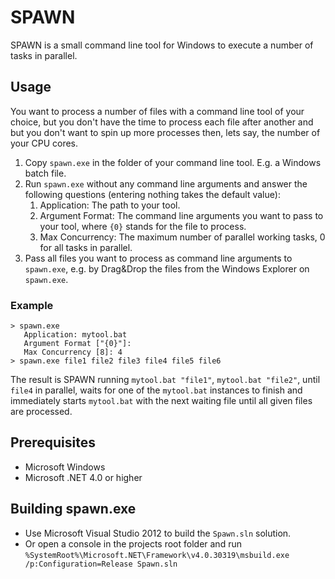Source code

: SPAWN
=====

SPAWN is a small command line tool for Windows to execute a number of tasks in 
parallel.

Usage
-----

You want to process a number of files with a command line tool of your choice,
but you don't have the time to process each file after another and but you don't
want to spin up more processes then, lets say, the number of your CPU cores.

1. Copy `spawn.exe` in the folder of your command line tool. 
   E.g. a Windows batch file.
2. Run `spawn.exe` without any command line arguments and answer the 
   following questions (entering nothing takes the default value):
	1. Application: The path to your tool.
	2. Argument Format: The command line arguments you want to pass to 
	   your tool, where `{0}` stands for the file to process.
	3. Max Concurrency: The maximum number of parallel working tasks, 
	   0 for all tasks in parallel.
3. Pass all files you want to process as command line arguments to `spawn.exe`,
   e.g. by Drag&Drop the files from the Windows Explorer on `spawn.exe`.

### Example

	> spawn.exe
	   Application: mytool.bat
	   Argument Format ["{0}"]: 
	   Max Concurrency [8]: 4
	> spawn.exe file1 file2 file3 file4 file5 file6

The result is SPAWN running `mytool.bat "file1"`, `mytool.bat "file2"`, until
`file4` in parallel, waits for one of the `mytool.bat` instances to finish 
and immediately starts `mytool.bat` with the next waiting file until all
given files are processed.  

Prerequisites
-------------

* Microsoft Windows
* Microsoft .NET 4.0 or higher

Building spawn.exe
------------------

* Use Microsoft Visual Studio 2012 to build the `Spawn.sln` solution.
* Or open a console in the projects root folder and run 
  `%SystemRoot%\Microsoft.NET\Framework\v4.0.30319\msbuild.exe /p:Configuration=Release Spawn.sln` 
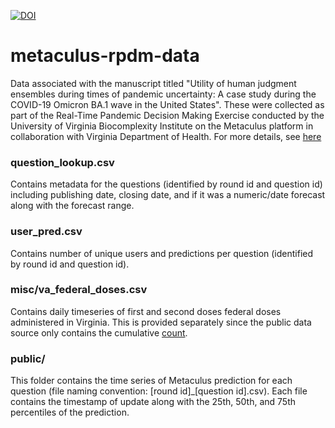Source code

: 
[![DOI](https://zenodo.org/badge/516455432.svg)](https://zenodo.org/badge/latestdoi/516455432)

# metaculus-rpdm-data
Data associated with the manuscript titled "Utility of human judgment ensembles during times of pandemic uncertainty: A case study during the COVID-19 Omicron BA.1 wave in the United States". 
These were collected as part of the Real-Time Pandemic Decision Making Exercise conducted by the University of Virginia Biocomplexity Institute on the Metaculus platform in collaboration with Virginia Department of Health. For more details, see [here](https://www.metaculus.com/tournament/realtimepandemic/)


### question_lookup.csv

Contains metadata for the questions (identified by round id and question id) including publishing date, closing date, and if it was a numeric/date forecast along with the forecast range.

### user_pred.csv

Contains number of unique users and predictions per question (identified by round id and question id).

### misc/va_federal_doses.csv

Contains daily timeseries of first and second doses federal doses administered in Virginia. This is provided separately since the public data source only contains the cumulative [count](https://data.virginia.gov/Government/VDH-COVID-19-PublicUseDataset-Vaccines-DosesAdmini/28k2-x2rj).

### public/

This folder contains the time series of Metaculus prediction for each question (file naming convention: [round id]_[question id].csv). Each file contains the timestamp of update along with the 25th, 50th, and 75th percentiles of the prediction. 
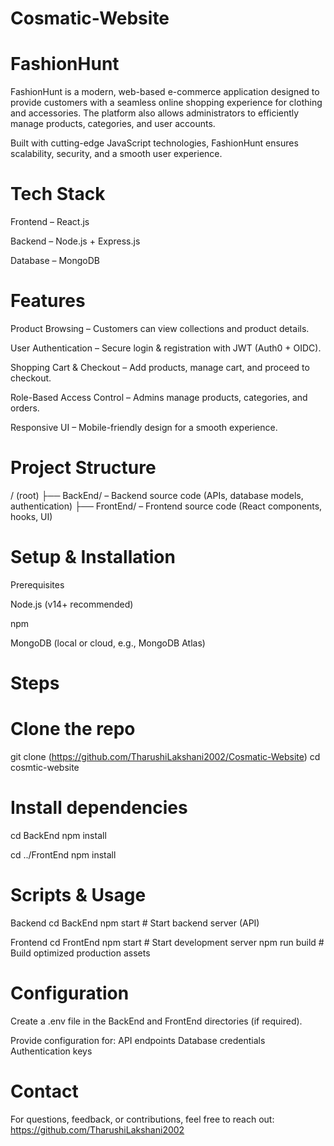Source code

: # Cosmatic-Website
# FashionHunt

FashionHunt is a modern, web-based e-commerce application designed to provide customers with a seamless online shopping experience for clothing and accessories. The platform also allows administrators to efficiently manage products, categories, and user accounts.

Built with cutting-edge JavaScript technologies, FashionHunt ensures scalability, security, and a smooth user experience.

# Tech Stack

Frontend – React.js

Backend – Node.js + Express.js

Database – MongoDB

 # Features

 Product Browsing – Customers can view collections and product details.

 User Authentication – Secure login & registration with JWT (Auth0 + OIDC).

 Shopping Cart & Checkout – Add products, manage cart, and proceed to checkout.

 Role-Based Access Control – Admins manage products, categories, and orders.

 Responsive UI – Mobile-friendly design for a smooth experience.

# Project Structure
/ (root)
├── BackEnd/        – Backend source code (APIs, database models, authentication)
├── FrontEnd/       – Frontend source code (React components, hooks, UI)


 # Setup & Installation
 Prerequisites

Node.js (v14+ recommended)

npm

MongoDB (local or cloud, e.g., MongoDB Atlas)

# Steps
# Clone the repo
git clone (https://github.com/TharushiLakshani2002/Cosmatic-Website)
cd cosmtic-website

# Install dependencies
cd BackEnd
npm install

cd ../FrontEnd
npm install

# Scripts & Usage
Backend
cd BackEnd
npm start        # Start backend server (API)

Frontend
cd FrontEnd
npm start        # Start development server
npm run build    # Build optimized production assets

# Configuration

Create a .env file in the BackEnd and FrontEnd directories (if required).

Provide configuration for:
API endpoints
Database credentials
Authentication keys


 # Contact

For questions, feedback, or contributions, feel free to reach out:
https://github.com/TharushiLakshani2002
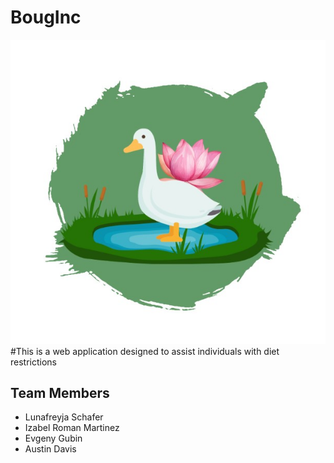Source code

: # BougInc
![Image of BougInc Logo](/Team/Milestone%20One/BougIncLogo.jpg)<br>
#This is a web application designed to assist individuals with diet restrictions
## Team Members
* Lunafreyja Schafer
* Izabel Roman Martinez
* Evgeny Gubin
* Austin Davis
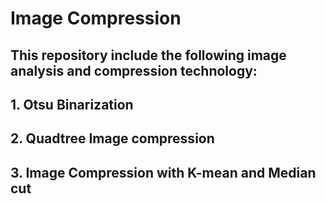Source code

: # Image Compression

## This repository include the following image analysis and compression technology:
## 1. Otsu Binarization
## 2. Quadtree Image compression
## 3. Image Compression with K-mean and Median cut
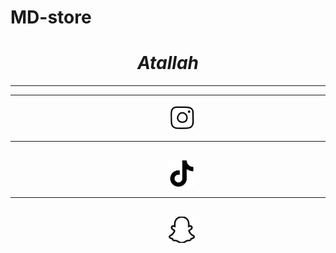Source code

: # MD-store
<html>
<head>
</head>
<body>
<h1 style="text-align:center;"><i>Atallah</i></h1>
<hr>
<hr>  
<pre>
                              <a href="https://www.instagram.com/ia_di8"><img src="https://github.com/Atallah88/MD-store/blob/2d9cfdd70e9a8c3176a0e6db913fe4403100e231/images.png" alt="ia_di8" style="width:42px;height:42px;"></a>
<hr>                             
                              <a href="https://www.tiktok.com/@ia_di8?lang=en"><img src="https://raw.githubusercontent.com/Atallah88/MD-store/1f50132a65a069194a977a74708361aa17348e32/download.png" alt="ia_di8" style="width:42px;height:42px;"></a>
<hr>                          
                              <a href="https://accounts.snapchat.com/v2/welcome"><img src="https://github.com/Atallah88/MD-store/blob/main/download%20(1).png?raw=true" alt="ia_di8" style="width:42px;height:42px;"></a>
</pre>
</body>
</html>
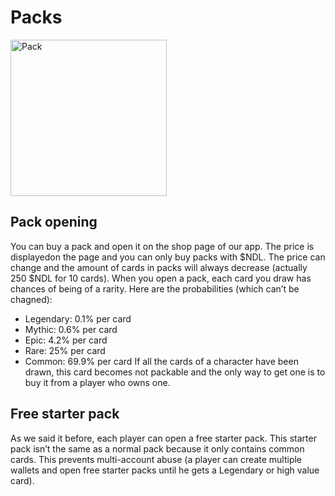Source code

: # Packs

<img src="https://imgur.com/8EKTroh.png" alt="Pack" width="250"/>

## Pack opening
You can buy a pack and open it on the shop page of our app. The price is displayedon the page and you can only buy packs with $NDL. The price can change and the amount of cards in packs will always decrease (actually 250 $NDL for 10 cards).
When you open a pack, each card you draw has chances of being of a rarity. Here are the probabilities (which can’t be chagned):
- Legendary: 0.1% per card
- Mythic: 0.6% per card
- Epic: 4.2% per card
- Rare: 25% per card
- Common: 69.9% per card
If all the cards of a character have been drawn, this card becomes not packable and the only way to get one is to buy it from a player who owns one.

## Free starter pack
As we said it before, each player can open a free starter pack. This starter pack isn’t the same as a normal pack because it only contains common cards. This prevents multi-account abuse (a player can create multiple wallets and open free starter packs until he gets a Legendary or high value card).
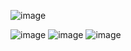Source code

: 
![image](https://user-images.githubusercontent.com/117252369/201470205-97d86472-9580-4377-94f0-3257bd71e7f0.png)

![image](https://user-images.githubusercontent.com/117252369/201470312-bfdf0706-ef77-4713-afc4-9ca8a391aaf1.png)
![image](https://user-images.githubusercontent.com/117252369/201470348-5105f42e-a20c-4b08-912e-33a5479d1c9b.png)
![image](https://user-images.githubusercontent.com/117252369/201470467-240f9d89-9188-4826-948c-7ee7df66f69b.png)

_ _ _ _ _

**What needs to be done:** Repeat the entries exactly and keep the pictures out of the copy.

**The answer:**
Source code

: SPAWN
=====

SPAWN is a small command line tool for Windows to execute a number of tasks in 
parallel.

Usage
-----

You want to process a number of files with a command line tool of your choice,
but you don't have the time to process each file after another and but you don't
want to spin up more processes then, lets say, the number of your CPU cores.

1. Copy `spawn.exe` in the folder of your command line tool. 
   E.g. a Windows batch file.
2. Run `spawn.exe` without any command line arguments and answer the 
   following questions (entering nothing takes the default value):
	1. Application: The path to your tool.
	2. Argument Format: The command line arguments you want to pass to 
	   your tool, where `{0}` stands for the file to process.
	3. Max Concurrency: The maximum number of parallel working tasks, 
	   0 for all tasks in parallel.
3. Pass all files you want to process as command line arguments to `spawn.exe`,
   e.g. by Drag&Drop the files from the Windows Explorer on `spawn.exe`.

### Example

	> spawn.exe
	   Application: mytool.bat
	   Argument Format ["{0}"]: 
	   Max Concurrency [8]: 4
	> spawn.exe file1 file2 file3 file4 file5 file6

The result is SPAWN running `mytool.bat "file1"`, `mytool.bat "file2"`, until
`file4` in parallel, waits for one of the `mytool.bat` instances to finish 
and immediately starts `mytool.bat` with the next waiting file until all
given files are processed.  

Prerequisites
-------------

* Microsoft Windows
* Microsoft .NET 4.0 or higher

Building spawn.exe
------------------

* Use Microsoft Visual Studio 2012 to build the `Spawn.sln` solution.
* Or open a console in the projects root folder and run 
  `%SystemRoot%\Microsoft.NET\Framework\v4.0.30319\msbuild.exe /p:Configuration=Release Spawn.sln` 
Source code

: 
[![DOI](https://zenodo.org/badge/516455432.svg)](https://zenodo.org/badge/latestdoi/516455432)

# metaculus-rpdm-data
Data associated with the manuscript titled "Utility of human judgment ensembles during times of pandemic uncertainty: A case study during the COVID-19 Omicron BA.1 wave in the United States". 
These were collected as part of the Real-Time Pandemic Decision Making Exercise conducted by the University of Virginia Biocomplexity Institute on the Metaculus platform in collaboration with Virginia Department of Health. For more details, see [here](https://www.metaculus.com/tournament/realtimepandemic/)


### question_lookup.csv

Contains metadata for the questions (identified by round id and question id) including publishing date, closing date, and if it was a numeric/date forecast along with the forecast range.

### user_pred.csv

Contains number of unique users and predictions per question (identified by round id and question id).

### misc/va_federal_doses.csv

Contains daily timeseries of first and second doses federal doses administered in Virginia. This is provided separately since the public data source only contains the cumulative [count](https://data.virginia.gov/Government/VDH-COVID-19-PublicUseDataset-Vaccines-DosesAdmini/28k2-x2rj).

### public/

This folder contains the time series of Metaculus prediction for each question (file naming convention: [round id]_[question id].csv). Each file contains the timestamp of update along with the 25th, 50th, and 75th percentiles of the prediction. 
Source code

: # Cosmatic-Website
# FashionHunt

FashionHunt is a modern, web-based e-commerce application designed to provide customers with a seamless online shopping experience for clothing and accessories. The platform also allows administrators to efficiently manage products, categories, and user accounts.

Built with cutting-edge JavaScript technologies, FashionHunt ensures scalability, security, and a smooth user experience.

# Tech Stack

Frontend – React.js

Backend – Node.js + Express.js

Database – MongoDB

 # Features

 Product Browsing – Customers can view collections and product details.

 User Authentication – Secure login & registration with JWT (Auth0 + OIDC).

 Shopping Cart & Checkout – Add products, manage cart, and proceed to checkout.

 Role-Based Access Control – Admins manage products, categories, and orders.

 Responsive UI – Mobile-friendly design for a smooth experience.

# Project Structure
/ (root)
├── BackEnd/        – Backend source code (APIs, database models, authentication)
├── FrontEnd/       – Frontend source code (React components, hooks, UI)


 # Setup & Installation
 Prerequisites

Node.js (v14+ recommended)

npm

MongoDB (local or cloud, e.g., MongoDB Atlas)

# Steps
# Clone the repo
git clone (https://github.com/TharushiLakshani2002/Cosmatic-Website)
cd cosmtic-website

# Install dependencies
cd BackEnd
npm install

cd ../FrontEnd
npm install

# Scripts & Usage
Backend
cd BackEnd
npm start        # Start backend server (API)

Frontend
cd FrontEnd
npm start        # Start development server
npm run build    # Build optimized production assets

# Configuration

Create a .env file in the BackEnd and FrontEnd directories (if required).

Provide configuration for:
API endpoints
Database credentials
Authentication keys


 # Contact

For questions, feedback, or contributions, feel free to reach out:
https://github.com/TharushiLakshani2002
Source code

: # BougInc
![Image of BougInc Logo](/Team/Milestone%20One/BougIncLogo.jpg)<br>
#This is a web application designed to assist individuals with diet restrictions
## Team Members
* Lunafreyja Schafer
* Izabel Roman Martinez
* Evgeny Gubin
* Austin Davis
Source code

: # Image Compression

## This repository include the following image analysis and compression technology:
## 1. Otsu Binarization
## 2. Quadtree Image compression
## 3. Image Compression with K-mean and Median cut
Source code

: # MD-store
<html>
<head>
</head>
<body>
<h1 style="text-align:center;"><i>Atallah</i></h1>
<hr>
<hr>  
<pre>
                              <a href="https://www.instagram.com/ia_di8"><img src="https://github.com/Atallah88/MD-store/blob/2d9cfdd70e9a8c3176a0e6db913fe4403100e231/images.png" alt="ia_di8" style="width:42px;height:42px;"></a>
<hr>                             
                              <a href="https://www.tiktok.com/@ia_di8?lang=en"><img src="https://raw.githubusercontent.com/Atallah88/MD-store/1f50132a65a069194a977a74708361aa17348e32/download.png" alt="ia_di8" style="width:42px;height:42px;"></a>
<hr>                          
                              <a href="https://accounts.snapchat.com/v2/welcome"><img src="https://github.com/Atallah88/MD-store/blob/main/download%20(1).png?raw=true" alt="ia_di8" style="width:42px;height:42px;"></a>
</pre>
</body>
</html>
Source code

: # Packs

<img src="https://imgur.com/8EKTroh.png" alt="Pack" width="250"/>

## Pack opening
You can buy a pack and open it on the shop page of our app. The price is displayedon the page and you can only buy packs with $NDL. The price can change and the amount of cards in packs will always decrease (actually 250 $NDL for 10 cards).
When you open a pack, each card you draw has chances of being of a rarity. Here are the probabilities (which can’t be chagned):
- Legendary: 0.1% per card
- Mythic: 0.6% per card
- Epic: 4.2% per card
- Rare: 25% per card
- Common: 69.9% per card
If all the cards of a character have been drawn, this card becomes not packable and the only way to get one is to buy it from a player who owns one.

## Free starter pack
As we said it before, each player can open a free starter pack. This starter pack isn’t the same as a normal pack because it only contains common cards. This prevents multi-account abuse (a player can create multiple wallets and open free starter packs until he gets a Legendary or high value card).
Source code

: 
![image](https://user-images.githubusercontent.com/117252369/201470205-97d86472-9580-4377-94f0-3257bd71e7f0.png)

![image](https://user-images.githubusercontent.com/117252369/201470312-bfdf0706-ef77-4713-afc4-9ca8a391aaf1.png)
![image](https://user-images.githubusercontent.com/117252369/201470348-5105f42e-a20c-4b08-912e-33a5479d1c9b.png)
![image](https://user-images.githubusercontent.com/117252369/201470467-240f9d89-9188-4826-948c-7ee7df66f69b.png)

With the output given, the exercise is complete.